Personally, I cannot wait to see Barack Obama in the White House to see whether, as is implied with somewhat embarrassing frequency in this newspaper, he really is the true saviour of the entire world.
Philip Edwards
Isleworth, Middlesex
Modest pay for supply teachers
Tony Callaghan is quite right (letter, 1 September). There has been a steep rise in the use of "cover supervisors" (called "classroom assistants" in this area). They are much cheaper to employ than fully qualified supply teachers (about one-third to one-half as much).
But when the writer says, "Supply teachers cost upwards of £250 a day," I feel he is exaggerating.
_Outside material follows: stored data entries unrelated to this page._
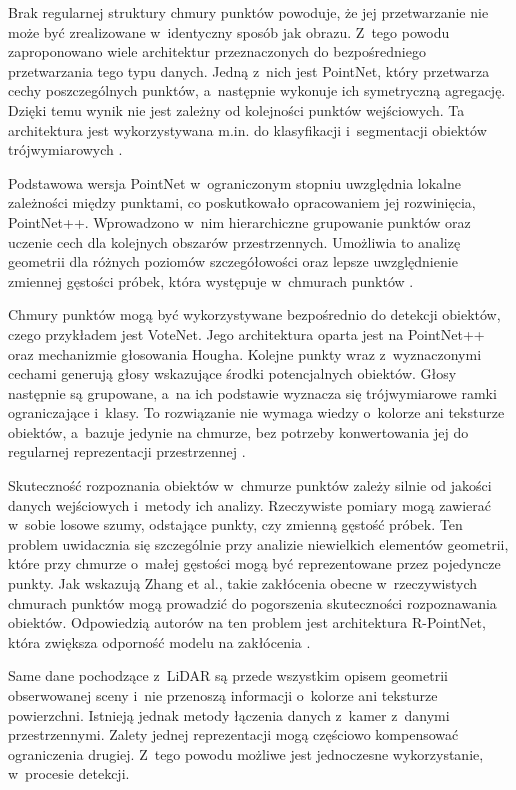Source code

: Brak regularnej struktury chmury punktów powoduje, że jej przetwarzanie nie może być zrealizowane w~identyczny sposób jak obrazu. Z~tego powodu zaproponowano wiele architektur przeznaczonych do bezpośredniego przetwarzania tego typu danych. Jedną z~nich jest PointNet, który przetwarza cechy poszczególnych punktów, a~następnie wykonuje ich symetryczną agregację. Dzięki temu wynik nie jest zależny od kolejności punktów wejściowych. Ta architektura jest wykorzystywana m.in. do klasyfikacji i~segmentacji obiektów trójwymiarowych \cite{bib:qi2017pointnet}.

Podstawowa wersja PointNet w~ograniczonym stopniu uwzględnia lokalne zależności między punktami, co poskutkowało opracowaniem jej rozwinięcia, PointNet++. Wprowadzono w~nim hierarchiczne grupowanie punktów oraz uczenie cech dla kolejnych obszarów przestrzennych. Umożliwia to analizę geometrii dla różnych poziomów szczegółowości oraz lepsze uwzględnienie zmiennej gęstości próbek, która występuje w~chmurach punktów \cite{bib:qi2017pointnetplusplus}.

Chmury punktów mogą być wykorzystywane bezpośrednio do detekcji obiektów, czego przykładem jest VoteNet. Jego architektura oparta jest na PointNet++ oraz mechanizmie głosowania Hougha. Kolejne punkty wraz z~wyznaczonymi cechami generują głosy wskazujące środki potencjalnych obiektów. Głosy następnie są grupowane, a~na ich podstawie wyznacza się trójwymiarowe ramki ograniczające i~klasy. To rozwiązanie nie wymaga wiedzy o~kolorze ani teksturze obiektów, a~bazuje jedynie na chmurze, bez potrzeby konwertowania jej do regularnej reprezentacji przestrzennej \cite{bib:qi2019deep}.

Skuteczność rozpoznania obiektów w~chmurze punktów zależy silnie od jakości danych wejściowych i~metody ich analizy. Rzeczywiste pomiary mogą zawierać w~sobie losowe szumy, odstające punkty, czy zmienną gęstość próbek. Ten problem uwidacznia się szczególnie przy analizie niewielkich elementów geometrii, które przy chmurze o~małej gęstości mogą być reprezentowane przez pojedyncze punkty. Jak wskazują Zhang et al., takie zakłócenia obecne w~rzeczywistych chmurach punktów mogą prowadzić do pogorszenia skuteczności rozpoznawania obiektów. Odpowiedzią autorów na ten problem jest architektura R-PointNet, która zwiększa odporność modelu na zakłócenia \cite{bib:zhang2024rpointnet}.

Same dane pochodzące z~LiDAR są przede wszystkim opisem geometrii obserwowanej sceny i~nie przenoszą  informacji o~kolorze ani teksturze powierzchni. Istnieją jednak metody łączenia danych z~kamer z~danymi przestrzennymi. Zalety jednej reprezentacji mogą częściowo kompensować ograniczenia drugiej. Z~tego powodu możliwe jest jednoczesne wykorzystanie, w~procesie detekcji.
I have reliable information which identifies a fully qualified teacher of some 30 years' experience on Point 2 of the teachers' upper pay scale being paid as a supply teacher £33,060 a year at January 2008. This assumes that he/she works every possible day of the year. That, in practice, is £169.53 gross per day.
John Idris Jones
Ruthin, Denbighshire
No excuse for not mastering English
R J Hoskin of Banbury (Letters, 2 September), suggests that errors in the use of apostrophes might be eradicated by simply losing them.
He's (Hes? Are you kidding?) not alone in suggesting that the answer to poor English is to make it easier. But where might this simplification take us? To the narrow, lifeless simplicity of Orwell's Newspeak?
There's no excuse for the English-born not being in command of their own language. It is up to all of us – parents, teachers, you, me, and anyone and everyone who can and cares – to make sure everyone in this country can read and write the English of today.
Paul Clarke
Oundle, Cambridgeshire
Briefly...
Trade the Titians in
The Government should buy the two old Titians for £100m, sell them for £300m, and spend the £200m profit on new, vibrant, original, living arts of every type and style.
Bernie Corbett
London SE27
Citizens' rights
Is it any wonder that we have become "passive bystanders"' of crime and anti-social behaviour (report, 2 September) when the law-enforcement agencies appear more eager to prosecute householders who injure burglars or yob youths whilst trying to defend their property. The police themselves warn people not to intervene in street crime situations. Until we get a change of emphasis to restore the citizen's right to protect himself and assist others without fear of prosecution, this attitude can only become more entrenched.
Tony Newton
Liverpool
Cycle of hatred
I had Howard Jacobson down as one of my allies, but it seems he's the same as everyone else (30 August). As a cyclist and a dentist can I have some space to point out that actually, I'm not that keen on you lot either?
Toby Gilmore
Chard, Somerset
Price of homes
Though nearly all my wealth is in the fabric of my house and shop, I welcome the fall in their value and do not want the housing market "shoring up". Like anyone with recently or soon-to-be grown up children, I need the price of houses to fall to a level at which my first-time buyer offspring will not need to come to me for a large deposit, which I could only afford by remortgaging at a considerable cost to myself and profit to the banking system.
David Mitchell
Cromford, Derbyshire
Child-free
Alan Etherington has followed the instruction "To avoid suffocation, keep away from children" (letter, 2 September). My older brother tried to do the same in the Sixties by ritually handing to me the tabs from inside Swan Vestas match boxes. They bore the words "Please tear off."